Opinion
17329 Index No. 111794/99 Case No. 2022–00567
02-14-2023
Bernadette Panzella, P.C., New York (Bernadette Panzella of counsel), for appellant. Kelley Drye & Warren LLP, New York (David I. Zalman of counsel), for respondent.
Bernadette Panzella, P.C., New York (Bernadette Panzella of counsel), for appellant.
Kelley Drye & Warren LLP, New York (David I. Zalman of counsel), for respondent.
Acosta, P.J., Webber, Friedman, Kennedy, Higgitt, JJ.
Order, Supreme Court, New York County (Arthur F. Engoran, J.), entered on or about January 20, 2022, which granted defendant Foot Locker, Inc.'s motion to reargue, and upon reargument, denied plaintiff's motion to amend the pleadings, unanimously affirmed, without costs.

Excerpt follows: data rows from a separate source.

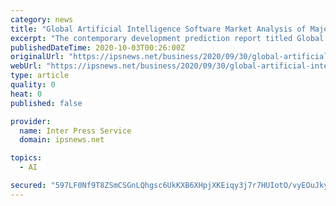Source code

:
 ```yaml
---
category: news
title: "Global Artificial Intelligence Software Market Analysis of Major Segments and Future Opportunity Assessment 2020-2025"
excerpt: "The contemporary development prediction report titled Global Artificial Intelligence Software Market 2020 by Company, Regions, Type and Application, Forecast to 2025 provides an all-inclusive research study that covers current facts and statistics about the production and application in the Artificial Intelligence Software market."
publishedDateTime: 2020-10-03T00:26:00Z
originalUrl: "https://ipsnews.net/business/2020/09/30/global-artificial-intelligence-software-market-analysis-of-major-segments-and-future-opportunity-assessment-2020-2025/"
webUrl: "https://ipsnews.net/business/2020/09/30/global-artificial-intelligence-software-market-analysis-of-major-segments-and-future-opportunity-assessment-2020-2025/"
type: article
quality: 0
heat: 0
published: false

provider:
  name: Inter Press Service
  domain: ipsnews.net

topics:
  - AI

secured: "597LF0Nf9T8ZSmCSGnLQhgsc6UkKXB6XHpjXKEiqy3j7r7HUIotO/vyEOuJkyaWO1aF3rIwe84r72K4FcM1XcnBiTBgsHiQxY5/saeODiMhyNlc5RXkzW9k+EvHAktByF0s+M+StBSiw/mFuajO2z0cWCcjiIpDfh4/5hF4xqlYenuKa6zdtjmMXDe5Kff5lZkXHYrMHSyzUsUsR2sBQREu5zxx7aEgPxx7DRYomyj7Fdl8sya858rkPni4agc1F8jMzJrIMcmxQsgDtGwvuCHRznOs6Y8KPk4adnXbN668rja9Gf4gStOXtLElWTapbU54tFYV5CpVqFwYl3TDDbV4UlUDRw6XzMxR6bDEFwEs=;+FR12g43dUvDIDsoNMxbdA=="
---
```


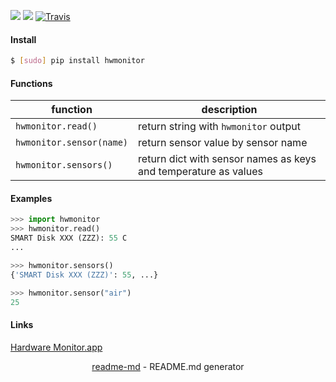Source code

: [![](https://img.shields.io/pypi/pyversions/hwmonitor.svg?longCache=True)](https://pypi.org/pypi/hwmonitor/)
[![](https://img.shields.io/pypi/v/hwmonitor.svg?maxAge=3600)](https://pypi.org/pypi/hwmonitor/)
[![Travis](https://api.travis-ci.org/looking-for-a-job/hwmonitor.py.svg?branch=master)](https://travis-ci.org/looking-for-a-job/hwmonitor.py/)

#### Install
```bash
$ [sudo] pip install hwmonitor
```

#### Functions
function|description
-|-
`hwmonitor.read()`|return string with `hwmonitor` output
`hwmonitor.sensor(name)`|return sensor value by sensor name
`hwmonitor.sensors()`|return dict with sensor names as keys and temperature as values

#### Examples
```python
>>> import hwmonitor
>>> hwmonitor.read()
SMART Disk XXX (ZZZ): 55 C
...

>>> hwmonitor.sensors()
{'SMART Disk XXX (ZZZ)': 55, ...}

>>> hwmonitor.sensor("air")
25
```

#### Links
[Hardware Monitor.app](https://www.bresink.com/osx/HardwareMonitor.html)

<p align="center"><a href="https://pypi.org/project/readme-md/">readme-md</a> - README.md generator</p>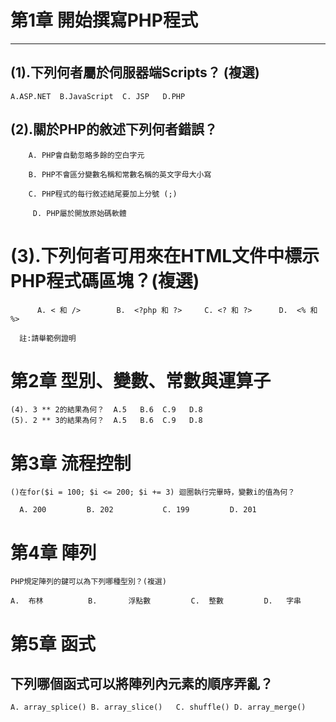 # 第1章 開始撰寫PHP程式 
---
## (1).下列何者屬於伺服器端Scripts？ (複選)  
```
A.ASP.NET  B.JavaScript  C. JSP   D.PHP
```
## (2).關於PHP的敘述下列何者錯誤？
```
    A. PHP會自動忽略多餘的空白字元

    B. PHP不會區分變數名稱和常數名稱的英文字母大小寫

    C. PHP程式的每行敘述結尾要加上分號 (;)

     D. PHP屬於開放原始碼軟體
```
# (3).下列何者可用來在HTML文件中標示PHP程式碼區塊？(複選) 
```
      A. < 和 />        B.  <?php 和 ?>     C. <? 和 ?>      D.  <% 和 %>

  註:請舉範例證明
```
# 第2章 型別、變數、常數與運算子 
```
(4). 3 ** 2的結果為何？  A.5   B.6  C.9   D.8
(5). 2 ** 3的結果為何？  A.5   B.6  C.9   D.8

```
# 第3章 流程控制 
```
()在for($i = 100; $i <= 200; $i += 3) 迴圈執行完畢時，變數i的值為何？

  A. 200         B. 202           C. 199         D. 201
```
# 第4章 陣列 
```
PHP規定陣列的鍵可以為下列哪種型別？(複選)

A.  布林          B.       浮點數         C.  整數         D.   字串
```
# 第5章 函式 

## 下列哪個函式可以將陣列內元素的順序弄亂？  
```
A. array_splice() B. array_slice()   C. shuffle() D. array_merge()
```
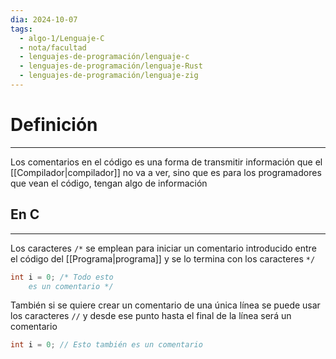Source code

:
 ```yaml
---
dia: 2024-10-07
tags:
  - algo-1/Lenguaje-C
  - nota/facultad
  - lenguajes-de-programación/lenguaje-c
  - lenguajes-de-programación/lenguaje-Rust
  - lenguajes-de-programación/lenguaje-zig
---
```

# Definición
---
Los comentarios en el código es una forma de transmitir información que el [[Compilador|compilador]] no va a ver, sino que es para los programadores que vean el código, tengan algo de información

## En C
---
Los caracteres `/*` se emplean para iniciar un comentario introducido entre el código del [[Programa|programa]] y se lo termina con los caracteres `*/`

```c
int i = 0; /* Todo esto
    es un comentario */
```

También si se quiere crear un comentario de una única línea se puede usar los caracteres `//` y desde ese punto hasta el final de la línea será un comentario

```c
int i = 0; // Esto también es un comentario
```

Plaintiff relies on informal judicial admissions to bind Foot Locker, Inc. (Foot Locker) as the successor in interest to the default judgment obtained against "The Foot Locker Inc.," which later changed its name to "The Boot Locker Inc." Nothing in the record suggests that Foot Locker acquired the assets of or merged with "The Foot Locker Inc." In fact, Foot Locker denies any connection to, purchase of, involvement or merger with the Boot Locker, and plaintiff points to nothing in the record to suggest otherwise. Without any evidence to show that Foot Locker acquired "The Foot Locker Inc." or Boot Locker in some fashion, Foot Locker cannot be considered "The Foot Locker Inc.'s" successor in interest (see Highland Crusader Offshore Partners, L.P. v. Celtic Pharma Phinco B.V., 205 A.D.3d 520, 522–523, 169 N.Y.S.3d 256 [1st Dept. 2022] ). The informal judicial admissions are insufficient to overcome this legal requirement.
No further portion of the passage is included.